Do you paint or do you paint buildings that are considered historical artifacts, would you prefer this?


There are people who paint, of course, but I think that these people do not develop ethically and morally. I never paint. I saw it painted. I never met those people again.


You mentioned the municipality and private property owners, but isn't there something like closing each other's graffiti works?

It sure does. This is also called “crossing".To paint over a graffiti you have “crossed” without your permission… To close your name and write your own name on it. We can integrate this into all the elements of hip hop.


How is this situation in Berlin?

Because Berlin is a city with a very heavy history in graffiti, it certainly does. There are still crosses, of course, but I've never seen two people who have been doing graffiti crossing each other for 20 years.


How do you choose the place to do graffiti and can you tell us a little about the interesting places you have done so far?


Generally, every city in Europe has a municipally granted legal graffiti campus. For example, in Luxembourg, the walls of the fire station are legal graffiti areas. You can go there and draw anything you want without asking anyone.
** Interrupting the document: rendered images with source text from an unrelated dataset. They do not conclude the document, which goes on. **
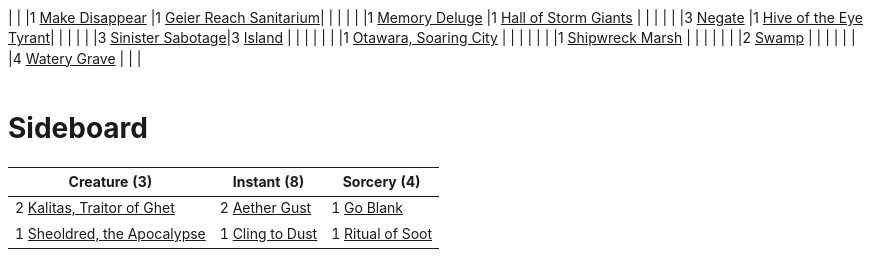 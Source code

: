 |                                                                                                |                                                                                          |1 [Make Disappear](http://gatherer.wizards.com/Pages/Card/Details.aspx?multiverseid=555250)   |1 [Geier Reach Sanitarium](http://gatherer.wizards.com/Pages/Card/Details.aspx?multiverseid=414510)|                                                                                                    |                                                                                             |
|                                                                                                |                                                                                          |1 [Memory Deluge](http://gatherer.wizards.com/Pages/Card/Details.aspx?multiverseid=534825)    |1 [Hall of Storm Giants](http://gatherer.wizards.com/Pages/Card/Details.aspx?multiverseid=527544)  |                                                                                                    |                                                                                             |
|                                                                                                |                                                                                          |3 [Negate](http://gatherer.wizards.com/Pages/Card/Details.aspx?multiverseid=423707)           |1 [Hive of the Eye Tyrant](http://gatherer.wizards.com/Pages/Card/Details.aspx?multiverseid=527545)|                                                                                                    |                                                                                             |
|                                                                                                |                                                                                          |3 [Sinister Sabotage](http://gatherer.wizards.com/Pages/Card/Details.aspx?multiverseid=452804)|3 [Island](http://gatherer.wizards.com/Pages/Card/Details.aspx?multiverseid=439857)                |                                                                                                    |                                                                                             |
|                                                                                                |                                                                                          |                                                                                              |1 [Otawara, Soaring City](http://gatherer.wizards.com/Pages/Card/Details.aspx?multiverseid=548584) |                                                                                                    |                                                                                             |
|                                                                                                |                                                                                          |                                                                                              |1 [Shipwreck Marsh](http://gatherer.wizards.com/Pages/Card/Details.aspx?multiverseid=535066)       |                                                                                                    |                                                                                             |
|                                                                                                |                                                                                          |                                                                                              |2 [Swamp](http://gatherer.wizards.com/Pages/Card/Details.aspx?multiverseid=439858)                 |                                                                                                    |                                                                                             |
|                                                                                                |                                                                                          |                                                                                              |4 [Watery Grave](http://gatherer.wizards.com/Pages/Card/Details.aspx?multiverseid=405114)          |                                                                                                    |                                                                                             |


# Sideboard

|                                             Creature (3)                                             |                                         Instant (8)                                          |                                         Sorcery (4)                                         |
|------------------------------------------------------------------------------------------------------|----------------------------------------------------------------------------------------------|---------------------------------------------------------------------------------------------|
|2 [Kalitas, Traitor of Ghet](http://gatherer.wizards.com/Pages/Card/Details.aspx?multiverseid=407596) |2 [Aether Gust](http://gatherer.wizards.com/Pages/Card/Details.aspx?multiverseid=466796)      |1 [Go Blank](http://gatherer.wizards.com/Pages/Card/Details.aspx?multiverseid=513549)        |
|1 [Sheoldred, the Apocalypse](http://gatherer.wizards.com/Pages/Card/Details.aspx?multiverseid=574587)|1 [Cling to Dust](http://gatherer.wizards.com/Pages/Card/Details.aspx?multiverseid=476338)    |1 [Ritual of Soot](http://gatherer.wizards.com/Pages/Card/Details.aspx?multiverseid=452834)  |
You can also draw a mural. You don't have to draw graffiti. As for the places I painted differently, the most interesting experience I had in my life was painting the subway. I released too much adrenaline that day. It was difficult. I was constantly looking left and right, there was one thing which is a traffic light for subways. I always saw it as something like, security.


Where did graffiti start in your opinion? Are there any countries that we can call pioneers in graffiti around the world?
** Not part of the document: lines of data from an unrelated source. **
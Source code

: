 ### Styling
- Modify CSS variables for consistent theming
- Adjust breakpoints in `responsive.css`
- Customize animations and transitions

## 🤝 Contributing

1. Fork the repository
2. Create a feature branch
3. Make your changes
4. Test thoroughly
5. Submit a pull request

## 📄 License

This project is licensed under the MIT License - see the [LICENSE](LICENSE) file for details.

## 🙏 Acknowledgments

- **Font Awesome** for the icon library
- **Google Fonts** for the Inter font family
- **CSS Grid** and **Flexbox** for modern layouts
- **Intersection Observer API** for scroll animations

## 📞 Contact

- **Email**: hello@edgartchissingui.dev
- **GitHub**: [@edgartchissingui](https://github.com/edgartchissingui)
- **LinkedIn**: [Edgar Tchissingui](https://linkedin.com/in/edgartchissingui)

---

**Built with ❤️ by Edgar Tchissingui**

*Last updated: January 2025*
For me, graffiti started in the late 1960's and early 70's with a postman in New York who nicknamed himself "TAKI183", whose name I think is Dimitri. TAKI183 became a superhero in New York and everyone started to find new nicknames and write on the walls in the late 60s and early 70s. In the 80s and 90s, things became unstoppable. Of course, it spread from New York to almost all of America. All the subways, every place you can think of, the toilets, were full of ink. After that, it actually spreads to Europe; To Berlin, to France.


As someone who has done graffiti in different countries and cities, what does the change in the city and culture change for you while working?
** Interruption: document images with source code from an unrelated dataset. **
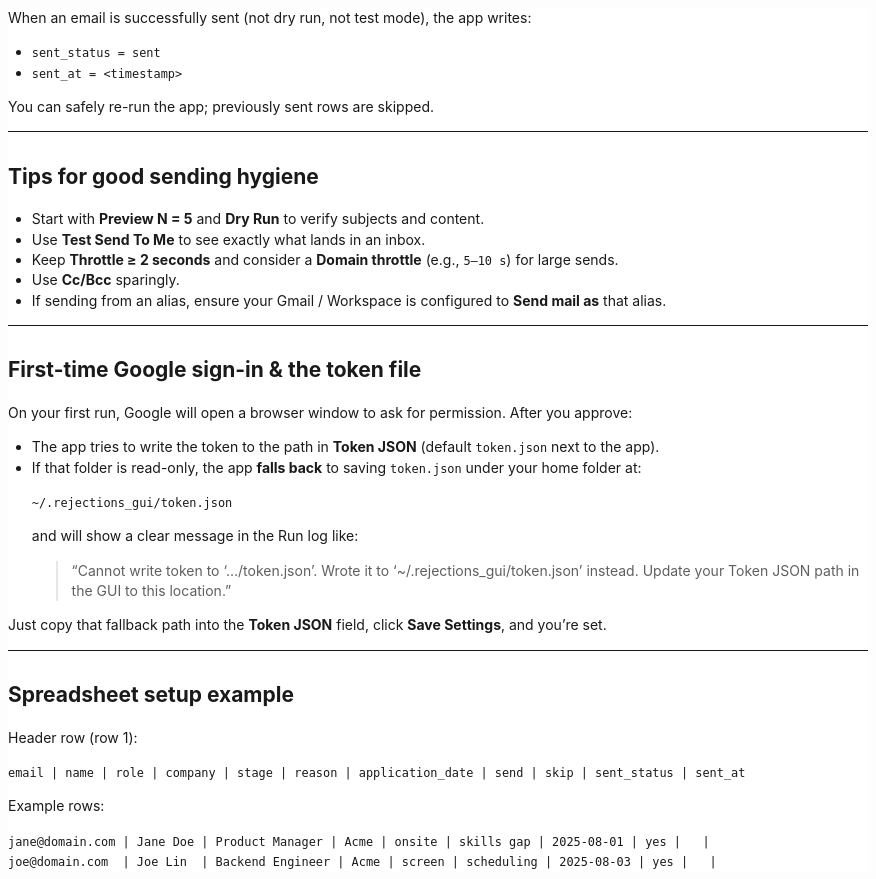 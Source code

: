 When an email is successfully sent (not dry run, not test mode), the app writes:

- `sent_status = sent`
- `sent_at = <timestamp>`

You can safely re-run the app; previously sent rows are skipped.

---

## Tips for good sending hygiene

- Start with **Preview N = 5** and **Dry Run** to verify subjects and content.
- Use **Test Send To Me** to see exactly what lands in an inbox.
- Keep **Throttle ≥ 2 seconds** and consider a **Domain throttle** (e.g., `5–10 s`) for large sends.
- Use **Cc/Bcc** sparingly.
- If sending from an alias, ensure your Gmail / Workspace is configured to **Send mail as** that alias.

---

## First-time Google sign-in & the token file

On your first run, Google will open a browser window to ask for permission. After you approve:

- The app tries to write the token to the path in **Token JSON** (default `token.json` next to the app).
- If that folder is read-only, the app **falls back** to saving `token.json` under your home folder at:
  ```
  ~/.rejections_gui/token.json
  ```
  and will show a clear message in the Run log like:
  > “Cannot write token to ‘…/token.json’. Wrote it to ‘~/.rejections_gui/token.json’ instead. Update your Token JSON path in the GUI to this location.”

Just copy that fallback path into the **Token JSON** field, click **Save Settings**, and you’re set.

---

## Spreadsheet setup example

Header row (row 1):

```
email | name | role | company | stage | reason | application_date | send | skip | sent_status | sent_at
```

Example rows:

```
jane@domain.com | Jane Doe | Product Manager | Acme | onsite | skills gap | 2025-08-01 | yes |   |
joe@domain.com  | Joe Lin  | Backend Engineer | Acme | screen | scheduling | 2025-08-03 | yes |   |
```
Since the evolution of graffiti is different in each city, each city has its own algorithm. For example, there are only 15 graffiti artists in Ankara. The hierarchy in this city is very different. But when we look at Berlin, everyone has a tag. The hierarchy in that city is completely different. Or when we look at Spain, it is different there.


If we want to follow this culture outside of the street, what kind of channels can we encounter and is there a possibility of graffiti to combine with technology like other branches of art?


Actually like any art, technology makes graffiti easy. Because when it first started, yes, it was done with spray paint, but now we do it with more functional spray paints. For example, I saw someone doing graffiti with a drone. He attached a spray to the drone. He was making a beautiful mural by controlling the drone. We can also give an example: Before I do graffiti on the wall, I draw on the iPad. 


Do you plan to sell your iPad sketches as NFT in the future?


I would never consider selling my graffiti. I have not earned a penny from graffiti until today. I had many opportunities, but I refused every time. But of course, I can sell the things I make in art fields other than the iPad.


What kind of things?

Illustrations, I make album covers for artists. I'm selling them, but since I don't do any graffiti there, I have a clear conscience while doing it.